InstanceGM: Instance-Dependent Noisy Label Learning via Graphical Modelling (IEEE/CVF WACV 2023 Round 1)
@InProceedings{Garg_2023_WACV,
author = {Garg, Arpit and Nguyen, Cuong and Felix, Rafael and Do, Thanh-Toan and Carneiro, Gustavo},
title = {Instance-Dependent Noisy Label Learning via Graphical Modelling},
booktitle = {Proceedings of the IEEE/CVF Winter Conference on Applications of Computer Vision (WACV)},
month = {January},
year = {2023},
pages = {2288-2298}
}
- Abstract
Noisy labels are unavoidable yet troublesome in the ecosystem of deep learning because models can easily overfit them. There are many types of label noise, such as symmetric, asymmetric and instance-dependent noise (IDN), with IDN being the only type that depends on image information. Such dependence on image information makes IDN a critical type of label noise to study, given that labelling mistakes are caused in large part by insufficient or ambiguous information about the visual classes present in images. Aiming to provide an effective technique to address IDN, we present a new graphical modelling approach called InstanceGM, that combines discriminative and generative models. The main contributions of InstanceGM are: i) the use of the continuous Bernoulli distribution to train the generative model, offering significant training advantages, and ii) the exploration of a state-of-the-art noisy-label discriminative classifier to generate clean labels from instance-dependent noisy-label samples. InstanceGM is competitive with current noisy-label learning approaches, particularly in IDN benchmarks using synthetic and real-world datasets, where our method shows better accuracy than the competitors in most experiments.

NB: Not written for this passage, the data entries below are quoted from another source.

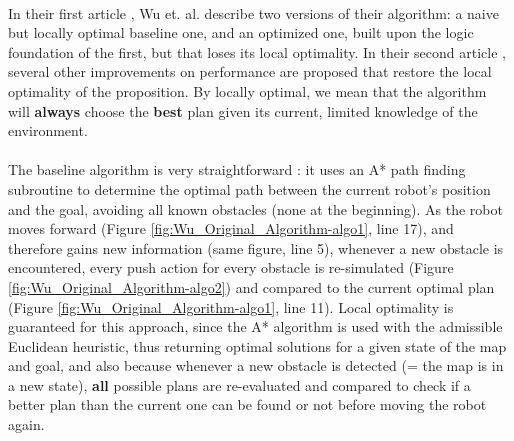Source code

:\paragraph{} In their first article \parencite{wu_navigation_2010}, Wu et. al. describe two versions of their algorithm: a naive but locally optimal baseline one, and an optimized one, built upon the logic foundation of the first, but that loses its local optimality. In their second article \parencite{levihn_locally_2014}, several other improvements on performance are proposed that restore the local optimality of the proposition. By locally optimal, we mean that the algorithm will \textbf{always} choose the \textbf{best} plan given its current, limited knowledge of the environment.

\paragraph{} The baseline algorithm is very straightforward : it uses an A* path finding subroutine to determine the optimal path between the current robot's position and the goal, avoiding all known obstacles (none at the beginning). As the robot moves forward (Figure \ref{fig:Wu_Original_Algorithm-algo1}, line 17), and therefore gains new information (same figure, line 5), whenever a new obstacle is encountered, every push action for every obstacle is re-simulated (Figure \ref{fig:Wu_Original_Algorithm-algo2}) and compared to the current optimal plan (Figure \ref{fig:Wu_Original_Algorithm-algo1}, line 11). Local optimality is guaranteed for this approach, since the A* algorithm is used with the admissible Euclidean heuristic, thus returning optimal solutions for a given state of the map and goal, and also because whenever a new obstacle is detected (= the map is in a new state), \textbf{all} possible plans are re-evaluated and compared to check if a better plan than the current one can be found or not before moving the robot again.

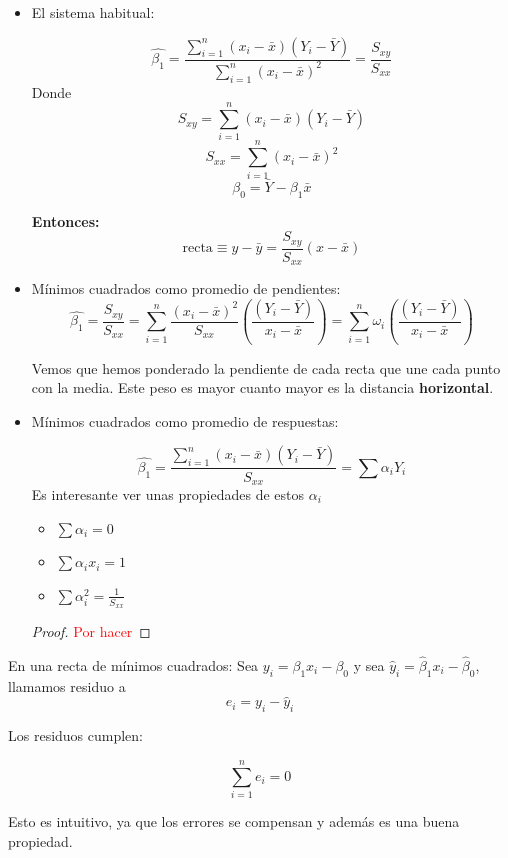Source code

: \begin{itemize}

	\item El sistema habitual:

	\[ \hat{β_1} = \frac{\sum_{i=1}^n(x_i - \bar{x})(Y_i - \bar{Y})}{\sum_{i=1}^n (x_i - \bar{x})^2} = \frac{S_{xy}}{S_{xx}} \]
	Donde 
		\[S_{xy} = \sum_{i=1}^n(x_i - \bar{x})(Y_i - \bar{Y}) \] 
		\label{Ssubxx}
		\[S_{xx} = \sum_{i=1}^n (x_i - \bar{x})^2\]
	\subitem \[β_0 = \bar{Y} - β_1\bar{x}\]

	\textbf{Entonces:}
	\[\text{recta} \equiv y - \bar{y} = \frac{S_{xy}}{S_{xx}}(x - \bar{x} ) \]

	\item Mínimos cuadrados como promedio de pendientes:
	\label{rmc::promediopendientes}
	\[
	\hat{β_1} = \frac{S_{xy}}{S_{xx}} = \sum_{i=1}^n \frac{(x_i - \bar{x})^2}{S_{xx}} \left( \frac{(Y_i - \bar{Y})}{x_i - \bar{x}} \right) = \sum_{i=1}^n ω_i \left( \frac{(Y_i - \bar{Y})}{x_i - \bar{x}} \right)
	\]

	Vemos que hemos ponderado la pendiente de cada recta que une cada punto con la media. Este peso es mayor cuanto mayor es la distancia \textbf{horizontal}. 

	\item Mínimos cuadrados como promedio de respuestas:

	\[
	\hat{β_1} = \frac{\sum_{i=1}^n  (x_i - \bar{x}) (Y_i - \bar{Y})}{S_{xx}} = \sum α_i Y_i
	\]
	Es interesante ver unas propiedades de estos $α_i$
	\begin{prop}


		\begin{itemize}
			\item[] $\sum α_i = 0$
			\item[] $\sum α_ix_i = 1$
			\item[] $\sum α_i^2 = \frac{1}{S_{xx}}$
		\end{itemize}

	\end{prop}
	\begin{proof}
	\textcolor{red}{Por hacer}
	\end{proof}

\end{itemize}


\begin{defn}[Residuo]
En una recta de mínimos cuadrados: Sea $y_i = β_1x_i - β_0$ y sea $\hat{y}_i = \hat{β}_1x_i - \hat{β}_0$, llamamos residuo a $$e_i = y_i - \hat{y}_i$$

Los residuos cumplen:

\[
\sum_{i=1}^n e_i = 0
\]

Esto es intuitivo, ya que los errores se compensan y además es una buena propiedad.
\end{defn}




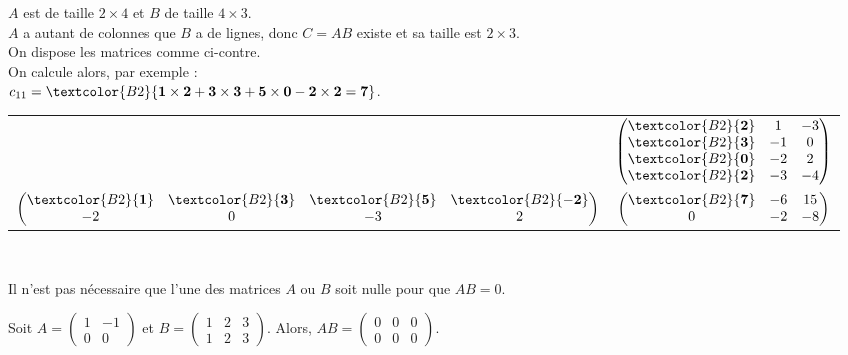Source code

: \documentclass{cornouaille}
\begin{document}
\begin{methode}
\begin{exercice}
\begin{solution}
\begin{minipage}{0.5\linewidth}
$A$ est de taille $2\times4$ et $B$ de taille $4\times3$.\\
$A$ a autant de colonnes que $B$ a de lignes, donc $C=AB$ existe et sa taille est $2\times3$.\\
On dispose les matrices comme ci-contre.\\
On calcule alors, par exemple :\\
$c_{11}=\textcolor{B2}{\mathbf{1\times2+3\times3+5\times0-2\times2=7}}$.
\end{minipage}
\hfill
\begin{minipage}{0.45\linewidth}
\begin{tabular}{cc}
 & $\begin{pmatrix}
\textcolor{B2}{\mathbf{2}} & 1  & -3 \\
\textcolor{B2}{\mathbf{3}} &  -1 & 0 \\
\textcolor{B2}{\mathbf{0}} & -2 & 2 \\
\textcolor{B2}{\mathbf{2}} & -3 & -4
\end{pmatrix}$\\
$\begin{pmatrix}
\textcolor{B2}{\mathbf{1}} &  \textcolor{B2}{\mathbf{3}} & \textcolor{B2}{\mathbf{5}} & \textcolor{B2}{\mathbf{-2}} \\
-2 & 0 & -3 & 2
\end{pmatrix}$ & $\begin{pmatrix}
\textcolor{B2}{\mathbf{7}} & -6  & 15 \\
0 &  -2 & -8 \\
\end{pmatrix}$
\end{tabular}\\
\end{minipage}
\end{solution}
\end{exercice}
\end{methode}

\begin{remarque}
Il n'est pas nécessaire que l'une des matrices $A$ ou $B$ soit nulle pour que $AB\!=\!0$.
\end{remarque}

\begin{exemple}
Soit $A=\begin{pmatrix}1 & -1 \\ 0 & 0\end{pmatrix}$ et $B=\begin{pmatrix}1 & 2 & 3 \\ 1 & 2 & 3\end{pmatrix}$. Alors, $AB=\begin{pmatrix}0 & 0 & 0 \\ 0 & 0 & 0\end{pmatrix}$.
\end{exemple}
\end{document}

Figure 2 from InstanceGM . The proposed InstanceGM trains the Classifiers to output clean labels for instance-dependent noisy-label samples. We first warmup our two classifiers (Classifier-{11,12}) using the classification loss, and then with classification loss we train the GMM to separate clean and noisy samples with the semi-supervised model MixMatch from the DivideMix stage. Additionally, another set of encoders (Encoder-{1,2}) are used to generate the latent image features as depicted in the graphical model from Fig. 1. Furthermore, for image reconstruction, the decoders (Decoder-{1,2}) are used by utilizing the continuous Bernoulli loss, and another set of classifiers (Classifier-{21,22}) helps to identify the original noisy labels using the standard cross-entropy loss
-
The above graphical model (left-section) is adopted from CausalNL
Our code is heavily based on the mentioned two repos
- All the libraries used can be found in the requirements file
For adding artifical Instance-Dependent noise in CIFAR10/100, we use the code from Part-dependent Label Noise. Please check the tools.py
file in our repository
To run this project, you will need to add the following libraries from requirements file
pip install -r requirements.txt
bash cifar10.sh
$ python instanceGM.py --r 0.5
- r is the noise rate
For installing docker on your system please follow official Docker Documentation
- To run it on CIFAR-10 (this dataset is already inside docker image), run the following command from your terminal
docker run --gpus 1 -ti arpit2412/instancegm:cifar /bin/bash -c "cd /src && source activate instanceGM && python instanceGM.py --r 0.5"
-
The above command conatins gpu support and automatically pull the docker image from docker hub if not found locally, and run it after activating the environment
-
To change the noise rate change the argument --r, be default it's 0.5
- To run it on CIFAR-100 (this dataset is already inside docker image), run the following command from your terminal
docker run --gpus 1 -ti arpit2412/instancegm:cifar /bin/bash -c "cd /src && source activate instanceGM && python instanceGM.py --num_class 100 --data_path ./cifar-100 --dataset cifar100 --r 0.5"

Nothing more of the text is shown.